Perché la politica e i politici fanno schifo. Su questa terra e sotto questo cielo immenso la politica è dappertutto uguale, un interminabile inganno. Poiché il nostro cuore era puro, noi amavamo ciò che era netto, senza ipocrisia e artifici. Ma un regime politico che non sapeva comportarsi da brigante e mentire non poteva durare: era condannato alla distruzione. Si trattava dunque di disonestà, né più né meno.
Sarà a Parigi che l’autore cambogiano scriverà la seconda parte de L’anarchico (nel 1979, due settimane prima che l’esercito vietnamita entrasse in Cambogia per sgominare i khmer rossi), che aggiungerà a quello che inizialmente era intitolato Senza pietà, le chiappe all’indietro, un romanzo breve pubblicato in Cambogia nel 1967, vietato dalle autorità e venduto clandestinamente.
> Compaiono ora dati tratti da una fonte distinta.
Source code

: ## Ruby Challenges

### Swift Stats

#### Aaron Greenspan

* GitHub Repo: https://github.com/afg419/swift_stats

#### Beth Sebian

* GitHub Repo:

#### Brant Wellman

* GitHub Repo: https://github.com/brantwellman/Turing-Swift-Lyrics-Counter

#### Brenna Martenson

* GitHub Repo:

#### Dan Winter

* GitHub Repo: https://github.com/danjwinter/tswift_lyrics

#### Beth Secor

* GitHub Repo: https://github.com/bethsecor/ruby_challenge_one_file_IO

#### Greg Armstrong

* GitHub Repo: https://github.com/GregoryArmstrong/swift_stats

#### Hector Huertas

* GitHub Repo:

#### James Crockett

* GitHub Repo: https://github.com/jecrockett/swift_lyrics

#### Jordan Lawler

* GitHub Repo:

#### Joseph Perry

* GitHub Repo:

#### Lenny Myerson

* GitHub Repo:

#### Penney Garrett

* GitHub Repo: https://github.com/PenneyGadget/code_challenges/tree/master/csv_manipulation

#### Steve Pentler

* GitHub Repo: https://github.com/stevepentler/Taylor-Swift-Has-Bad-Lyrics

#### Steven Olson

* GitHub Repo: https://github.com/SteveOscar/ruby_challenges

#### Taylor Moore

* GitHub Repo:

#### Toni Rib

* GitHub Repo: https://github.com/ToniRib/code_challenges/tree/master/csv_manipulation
Le due parti del libro, scritte a oltre dieci anni di distanza l’una dall’altra, hanno un filo conduttore nell’affrontare la sconfitta, la perdita, l’incapacità dell’uomo di non vedere, e denotano un pensiero politico e sociale affatto scontato nella scomposizione psicologica della voce narrante. Mescolando insieme l’autobiografia e la finzione, Soth Polin ha scritto un romanzo storico, politico e folle, dove il sesso, la morte e l’avidità la fanno da padroni.
Nella prima parte ci troviamo nella Cambogia degli anni Sessanta, durante la discutibile “terza via“ del principe Sihanouk. L’io narrante, stanco del decadimento politico e culturale della nazione, porta avanti un’esistenza da flâneur libertino nei bordelli della capitale e tra le mura della famiglia che lo ha accolto. Il protagonista è una specie di Henry Miller indocinese soltanto a tratti appagato dalle sue imprese sessuali, un misogino meticoloso nelle descrizioni anatomiche femminili che in qualche modo, tra visioni oniriche e realtà ovattata, cerca, suo malgrado, la tragedia che infine gli piomberà addosso.
La seconda parte si svolge a Parigi. L’io narrante è un tassista cambogiano che, seduto sul ciglio di una strada racconta la sua odissea (e del suo popolo) alla passeggera inglese morta a seguito di un incidente da lui provocato. Non c’è panico, non c’è dolore nel vedere una ragazza che muore, perché il dolore “nazionale” di Virak (il protagonista) è più grande della perdita di un singolo. Virak ha vissuto nella Cambogia attanagliata dalla furia cieca dei khmer rossi, delle bombe americane, dell’ortodossia vietnamita oltreconfine. I cambogiani hanno vissuto l’olocausto (con la benedizione dei cristiani marxisteggianti europei) e tutto il resto è insignificante dolore quotidiano. Poca cosa davanti a un popolo quasi totalmente annientato.
Doloroso, lirico, a tratti sgradevole, L’anarchico è un crudo atto di accusa scritto attraverso un punto di vista originale. Un libro bellissimo, che ci mette davanti alle nostre dimenticanze e alla nostra semplicistica visione mainstream del mondo.
Pensare ai figli oggigiorno non è di moda in questa nuova Bisanzio che scivola nel piagnucolio. Dove ci si intenerisce in modo spropositato per cani, topi, cuccioli di foca… gangster e terroristi. Ma non si scendeva mai in strada per quei bambini cambogiani a cui fracassavano la testa a bastonate durante la notte totale di questa rivoluzione dantesca.